Abus, agression et violence | L'urgence : bien plus que du triage
L’urgence est pour bien des gens la porte d’entrée vers les soins de santé. Au-delà des blessures physiques, les personnes victimes d’abus, d’agressions sexuelles ou de violence conjugale sont également prises en charge par les professionnels de la santé. Au coeur de l’équipe interdisciplinaire, les infirmières auxiliaires doivent exercer avec délicatesse auprès de ces personnes qui se présentent dans un état de vulnérabilité.
par Annabelle Baillargeon, Directrice adjointe, Service des communications et des partenariats stratégiques |
L’infirmière auxiliaire, Joan Castonguay, a rapidement été confrontée à cette réalité. « Je savais que je pouvais être amenée à travailler dans ces dossiers, mais je ne pensais pas qu’il y en avait autant.
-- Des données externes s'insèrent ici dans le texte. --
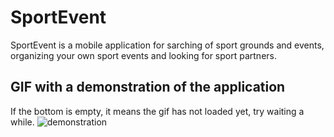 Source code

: # SportEvent
SportEvent is a mobile application for sarching of sport grounds and events, organizing your own sport events and looking for sport partners.

## GIF with a demonstration of the application
If the bottom is empty, it means the gif has not loaded yet, try waiting a while.
![demonstration](https://github.com/LukichevaPolina/SportEvent/blob/photo/animation.gif)


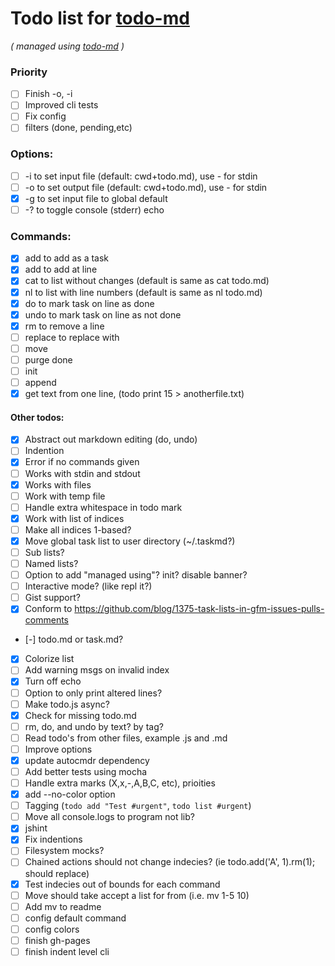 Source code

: # Todo list for [todo-md](https://github.com/Hypercubed/todo-md)

_\( managed using [todo-md](https://github.com/Hypercubed/todo-md) \)_

### Priority
- [ ] Finish -o, -i
- [ ] Improved cli tests
- [ ] Fix config
- [ ] filters (done, pending,etc)

### Options:

- [ ] -i to set input file (default: cwd+todo.md), use - for stdin
- [ ] -o to set output file (default: cwd+todo.md), use - for stdin
- [x] -g to set input file to global default
- [ ] -? to toggle console (stderr) echo

### Commands:

- [x] add <string> to add <string> as a task
- [x] add <string> <line> to add <string> at line <line>
- [x] cat to list without changes (default is same as cat todo.md)
- [x] nl to list with line numbers (default is same as nl todo.md)
- [x] do <line> to mark task on line <line> as done
- [x] undo <line> to mark task on line <line> as not done
- [x] rm <line> to remove a line
- [ ] replace <string> <line> to replace <line> with <string>
- [ ] move
- [ ] purge done
- [ ] init
- [ ] append
- [x] get text from one line, (todo print 15 > anotherfile.txt)

#### Other todos:

- [x] Abstract out markdown editing (do, undo)
- [ ] Indention
- [x] Error if no commands given
- [ ] Works with stdin and stdout
- [x] Works with files
- [ ] Work with temp file
- [ ] Handle extra whitespace in todo mark
- [x] Work with list of indices
- [ ] Make all indices 1-based?
- [x] Move global task list to user directory (~/.taskmd?)
- [ ] Sub lists?
- [ ] Named lists?
- [ ] Option to add "managed using"? init? disable banner?
- [ ] Interactive mode?  (like repl it?)
- [ ] Gist support?
- [x] Conform to https://github.com/blog/1375-task-lists-in-gfm-issues-pulls-comments
- [-] todo.md or task.md?
- [x] Colorize list
- [ ] Add warning msgs on invalid index
- [x] Turn off echo
- [ ] Option to only print altered lines?
- [ ] Make todo.js async?
- [x] Check for missing todo.md
- [ ] rm, do, and undo by text? by tag?
- [ ] Read todo's from other files, example .js and .md
- [ ] Improve options
- [x] update autocmdr dependency
- [ ] Add better tests using mocha
- [ ] Handle extra marks (X,x,-,A,B,C, etc), prioities
- [x] add --no-color option
- [ ] Tagging (`todo add "Test #urgent"`, `todo list #urgent`)
- [ ] Move all console.logs to program not lib?
- [x] jshint
- [x] Fix indentions
- [ ] Filesystem mocks?
- [ ] Chained actions should not change indecies?  (ie todo.add('A', 1).rm(1); should replace)
- [x] Test indecies out of bounds for each command
- [ ] Move should take accept a list for from (i.e. mv 1-5 10)
- [ ] Add mv to readme
- [ ] config default command
- [ ] config colors
- [ ] finish gh-pages
- [ ] finish indent level cli
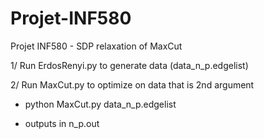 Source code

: # Projet-INF580
Projet INF580 - SDP relaxation of MaxCut

1/ Run ErdosRenyi.py to generate data (data_n_p.edgelist)

2/ Run MaxCut.py to optimize on data that is 2nd argument

- python MaxCut.py data_n_p.edgelist

- outputs in n_p.out
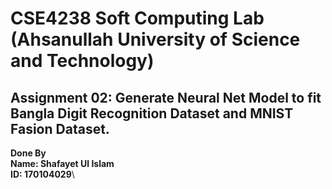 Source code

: # CSE4238 Soft Computing Lab (Ahsanullah University of Science and Technology)

## Assignment 02: Generate Neural Net Model to fit Bangla Digit Recognition Dataset and MNIST Fasion Dataset.

**Done By**\
**Name: Shafayet Ul Islam**\
**ID: 170104029**\
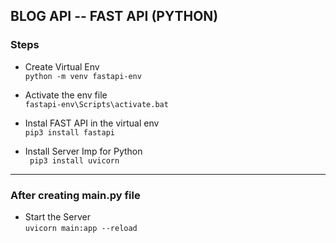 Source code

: ## BLOG API -- FAST API (PYTHON)

### Steps

- Create Virtual Env  
  `python -m venv fastapi-env`

- Activate the env file  
  `fastapi-env\Scripts\activate.bat`

- Instal FAST API in the virtual env  
  `pip3 install fastapi`

- Install Server Imp for Python  
  ` pip3 install uvicorn`

---

### After creating main.py file

- Start the Server  
  `uvicorn main:app --reload`

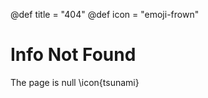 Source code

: @def title = "404"
@def icon = "emoji-frown"

# Info Not Found

<!-- The requested thing is null \icon{tsunami} -->
The page is null \icon{tsunami}

<!-- Please \link{click here}{/} to go to the home page. -->
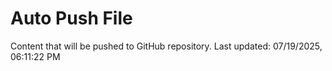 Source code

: # Auto Push File

Content that will be pushed to GitHub repository.
Last updated: 07/19/2025, 06:11:22 PM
Quand tu travailles sur les étages, tu ne vois pas tant ces cas. Ils sont la plupart du temps pris en charge à l’externe ou par le milieu communautaire. Elle a été là ma surprise », se souvient celle qui a intégré l’urgence de l’hôpital Anna-Laberge il y a une dizaine d’années.
Après avoir travaillé dans une foule de milieux (unité prothétique pour les troubles neurocognitifs, réadaptation, chirurgie), elle se sentait prête à relever de nouveaux défis. Ses diverses expériences lui ont été précieuses lors de son arrivée à l’urgence, étant déjà habituée à « désamorcer des bombes ».
À l’urgence, l’infirmière auxiliaire est présente dans deux sections, soit à l’observation clinique, en dyade avec l’infirmière, ainsi qu’à l’aire ambulatoire, de pair avec le médecin ou l’infirmière au triage. À l’observation clinique, elle est amenée à assurer la continuité des soins, effectuer des prélèvements sanguins par ponctions veineuses, prendre les mesures des signes vitaux.
(Photo : Joan Castonguay, infirmière auxiliaire)
Elle contribue à l’évaluation de l’état de santé des patients en attente de diagnostic, ce qui renforce sa vigilance de manière importante. « On doit faire le tri dans les feux à éteindre et être prêt à intervenir rapidement devant toute éventualité », soutient Mme Castonguay.
Par ailleurs, lorsqu’elle travaille à l’aire ambulatoire, elle est amenée à appliquer différentes ordonnances médicales. « Mes connaissances sont mises à profit. On touche à tout, mais on fait peu de soins spécifiques. L’expérience de chacun est doublement importante », estime-t-elle.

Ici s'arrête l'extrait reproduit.